## Task instructions:
Repeat every record below exactly as written.

[Data items]
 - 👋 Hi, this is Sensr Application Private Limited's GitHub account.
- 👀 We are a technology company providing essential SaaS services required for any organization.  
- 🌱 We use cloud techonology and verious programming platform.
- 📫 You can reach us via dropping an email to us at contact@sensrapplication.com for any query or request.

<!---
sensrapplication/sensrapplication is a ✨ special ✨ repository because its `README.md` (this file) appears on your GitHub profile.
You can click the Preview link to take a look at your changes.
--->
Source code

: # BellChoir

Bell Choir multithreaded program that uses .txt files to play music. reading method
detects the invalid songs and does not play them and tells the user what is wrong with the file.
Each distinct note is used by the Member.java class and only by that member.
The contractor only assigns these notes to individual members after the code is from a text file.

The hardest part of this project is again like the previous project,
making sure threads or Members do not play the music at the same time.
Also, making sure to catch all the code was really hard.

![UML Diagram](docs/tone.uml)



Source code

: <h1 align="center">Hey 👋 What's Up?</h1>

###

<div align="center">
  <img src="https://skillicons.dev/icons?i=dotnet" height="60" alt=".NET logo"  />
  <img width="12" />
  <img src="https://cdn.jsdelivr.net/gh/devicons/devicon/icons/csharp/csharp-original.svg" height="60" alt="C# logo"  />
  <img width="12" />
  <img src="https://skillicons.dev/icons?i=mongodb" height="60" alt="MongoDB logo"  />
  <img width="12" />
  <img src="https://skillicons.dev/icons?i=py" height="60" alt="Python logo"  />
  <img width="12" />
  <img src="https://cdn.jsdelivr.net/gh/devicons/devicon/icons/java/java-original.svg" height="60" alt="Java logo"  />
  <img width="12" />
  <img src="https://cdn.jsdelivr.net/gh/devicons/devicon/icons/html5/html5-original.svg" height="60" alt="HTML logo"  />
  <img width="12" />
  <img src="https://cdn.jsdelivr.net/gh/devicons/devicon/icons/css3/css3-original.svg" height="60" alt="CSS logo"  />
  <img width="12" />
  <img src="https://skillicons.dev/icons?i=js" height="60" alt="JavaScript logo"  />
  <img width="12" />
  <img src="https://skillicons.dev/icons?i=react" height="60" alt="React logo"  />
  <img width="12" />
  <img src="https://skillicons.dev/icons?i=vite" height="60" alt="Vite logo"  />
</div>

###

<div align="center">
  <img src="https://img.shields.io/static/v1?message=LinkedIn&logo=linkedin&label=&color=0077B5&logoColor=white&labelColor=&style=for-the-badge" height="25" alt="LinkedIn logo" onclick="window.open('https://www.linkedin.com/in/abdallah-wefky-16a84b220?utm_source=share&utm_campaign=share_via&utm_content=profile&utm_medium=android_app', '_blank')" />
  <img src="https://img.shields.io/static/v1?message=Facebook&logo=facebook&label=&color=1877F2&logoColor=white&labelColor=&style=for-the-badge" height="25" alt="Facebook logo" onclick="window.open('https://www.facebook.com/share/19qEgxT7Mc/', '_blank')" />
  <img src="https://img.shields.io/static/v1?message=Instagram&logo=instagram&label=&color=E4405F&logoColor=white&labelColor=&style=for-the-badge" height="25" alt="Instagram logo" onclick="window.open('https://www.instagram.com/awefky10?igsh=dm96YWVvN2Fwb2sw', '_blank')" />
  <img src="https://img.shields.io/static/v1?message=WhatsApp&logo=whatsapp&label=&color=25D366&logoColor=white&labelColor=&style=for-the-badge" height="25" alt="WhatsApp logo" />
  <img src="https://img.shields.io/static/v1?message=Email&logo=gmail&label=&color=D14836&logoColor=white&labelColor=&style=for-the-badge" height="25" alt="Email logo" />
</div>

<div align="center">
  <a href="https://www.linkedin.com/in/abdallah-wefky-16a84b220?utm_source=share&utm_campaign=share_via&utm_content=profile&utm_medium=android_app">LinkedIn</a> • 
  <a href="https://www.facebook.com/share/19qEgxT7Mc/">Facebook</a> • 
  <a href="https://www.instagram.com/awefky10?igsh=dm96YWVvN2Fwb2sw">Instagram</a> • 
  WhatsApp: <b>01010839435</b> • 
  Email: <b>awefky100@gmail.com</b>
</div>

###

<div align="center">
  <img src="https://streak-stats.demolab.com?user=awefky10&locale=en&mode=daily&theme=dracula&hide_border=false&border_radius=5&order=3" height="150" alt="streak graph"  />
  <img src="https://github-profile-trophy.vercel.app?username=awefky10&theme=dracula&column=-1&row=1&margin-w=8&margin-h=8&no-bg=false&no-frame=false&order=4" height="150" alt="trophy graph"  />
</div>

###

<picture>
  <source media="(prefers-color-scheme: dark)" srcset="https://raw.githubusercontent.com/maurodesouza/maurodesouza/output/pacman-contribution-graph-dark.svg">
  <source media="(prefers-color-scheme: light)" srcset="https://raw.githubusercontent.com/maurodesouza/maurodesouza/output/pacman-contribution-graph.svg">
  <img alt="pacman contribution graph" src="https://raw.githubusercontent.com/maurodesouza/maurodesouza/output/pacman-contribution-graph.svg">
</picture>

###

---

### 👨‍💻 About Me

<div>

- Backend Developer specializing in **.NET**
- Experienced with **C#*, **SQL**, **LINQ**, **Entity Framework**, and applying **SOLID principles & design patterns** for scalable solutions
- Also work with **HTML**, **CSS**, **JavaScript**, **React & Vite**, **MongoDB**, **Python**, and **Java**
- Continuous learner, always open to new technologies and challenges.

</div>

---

## Your response:
 - 👋 Hi, this is Sensr Application Private Limited's GitHub account.
- 👀 We are a technology company providing essential SaaS services required for any organization.  
- 🌱 We use cloud techonology and verious programming platform.
- 📫 You can reach us via dropping an email to us at contact@sensrapplication.com for any query or request.

<!---
sensrapplication/sensrapplication is a ✨ special ✨ repository because its `README.md` (this file) appears on your GitHub profile.
You can click the Preview link to take a look at your changes.
--->
Source code

: # BellChoir

Bell Choir multithreaded program that uses .txt files to play music. reading method
detects the invalid songs and does not play them and tells the user what is wrong with the file.
Each distinct note is used by the Member.java class and only by that member.
The contractor only assigns these notes to individual members after the code is from a text file.

The hardest part of this project is again like the previous project,
making sure threads or Members do not play the music at the same time.
Also, making sure to catch all the code was really hard.

![UML Diagram](docs/tone.uml)



Source code

: <h1 align="center">Hey 👋 What's Up?</h1>

###

<div align="center">
  <img src="https://skillicons.dev/icons?i=dotnet" height="60" alt=".NET logo"  />
  <img width="12" />
  <img src="https://cdn.jsdelivr.net/gh/devicons/devicon/icons/csharp/csharp-original.svg" height="60" alt="C# logo"  />
  <img width="12" />
  <img src="https://skillicons.dev/icons?i=mongodb" height="60" alt="MongoDB logo"  />
  <img width="12" />
  <img src="https://skillicons.dev/icons?i=py" height="60" alt="Python logo"  />
  <img width="12" />
  <img src="https://cdn.jsdelivr.net/gh/devicons/devicon/icons/java/java-original.svg" height="60" alt="Java logo"  />
  <img width="12" />
  <img src="https://cdn.jsdelivr.net/gh/devicons/devicon/icons/html5/html5-original.svg" height="60" alt="HTML logo"  />
  <img width="12" />
  <img src="https://cdn.jsdelivr.net/gh/devicons/devicon/icons/css3/css3-original.svg" height="60" alt="CSS logo"  />
  <img width="12" />
  <img src="https://skillicons.dev/icons?i=js" height="60" alt="JavaScript logo"  />
  <img width="12" />
  <img src="https://skillicons.dev/icons?i=react" height="60" alt="React logo"  />
  <img width="12" />
  <img src="https://skillicons.dev/icons?i=vite" height="60" alt="Vite logo"  />
</div>

###

<div align="center">
  <img src="https://img.shields.io/static/v1?message=LinkedIn&logo=linkedin&label=&color=0077B5&logoColor=white&labelColor=&style=for-the-badge" height="25" alt="LinkedIn logo" onclick="window.open('https://www.linkedin.com/in/abdallah-wefky-16a84b220?utm_source=share&utm_campaign=share_via&utm_content=profile&utm_medium=android_app', '_blank')" />
  <img src="https://img.shields.io/static/v1?message=Facebook&logo=facebook&label=&color=1877F2&logoColor=white&labelColor=&style=for-the-badge" height="25" alt="Facebook logo" onclick="window.open('https://www.facebook.com/share/19qEgxT7Mc/', '_blank')" />
  <img src="https://img.shields.io/static/v1?message=Instagram&logo=instagram&label=&color=E4405F&logoColor=white&labelColor=&style=for-the-badge" height="25" alt="Instagram logo" onclick="window.open('https://www.instagram.com/awefky10?igsh=dm96YWVvN2Fwb2sw', '_blank')" />
  <img src="https://img.shields.io/static/v1?message=WhatsApp&logo=whatsapp&label=&color=25D366&logoColor=white&labelColor=&style=for-the-badge" height="25" alt="WhatsApp logo" />
  <img src="https://img.shields.io/static/v1?message=Email&logo=gmail&label=&color=D14836&logoColor=white&labelColor=&style=for-the-badge" height="25" alt="Email logo" />
</div>

<div align="center">
  <a href="https://www.linkedin.com/in/abdallah-wefky-16a84b220?utm_source=share&utm_campaign=share_via&utm_content=profile&utm_medium=android_app">LinkedIn</a> • 
  <a href="https://www.facebook.com/share/19qEgxT7Mc/">Facebook</a> • 
  <a href="https://www.instagram.com/awefky10?igsh=dm96YWVvN2Fwb2sw">Instagram</a> • 
  WhatsApp: <b>01010839435</b> • 
  Email: <b>awefky100@gmail.com</b>
</div>

###

<div align="center">
  <img src="https://streak-stats.demolab.com?user=awefky10&locale=en&mode=daily&theme=dracula&hide_border=false&border_radius=5&order=3" height="150" alt="streak graph"  />
  <img src="https://github-profile-trophy.vercel.app?username=awefky10&theme=dracula&column=-1&row=1&margin-w=8&margin-h=8&no-bg=false&no-frame=false&order=4" height="150" alt="trophy graph"  />
</div>

###

<picture>
  <source media="(prefers-color-scheme: dark)" srcset="https://raw.githubusercontent.com/maurodesouza/maurodesouza/output/pacman-contribution-graph-dark.svg">
  <source media="(prefers-color-scheme: light)" srcset="https://raw.githubusercontent.com/maurodesouza/maurodesouza/output/pacman-contribution-graph.svg">
  <img alt="pacman contribution graph" src="https://raw.githubusercontent.com/maurodesouza/maurodesouza/output/pacman-contribution-graph.svg">
</picture>

###

---

### 👨‍💻 About Me

<div>

- Backend Developer specializing in **.NET**
- Experienced with **C#*, **SQL**, **LINQ**, **Entity Framework**, and applying **SOLID principles & design patterns** for scalable solutions
- Also work with **HTML**, **CSS**, **JavaScript**, **React & Vite**, **MongoDB**, **Python**, and **Java**
- Continuous learner, always open to new technologies and challenges.

</div>

---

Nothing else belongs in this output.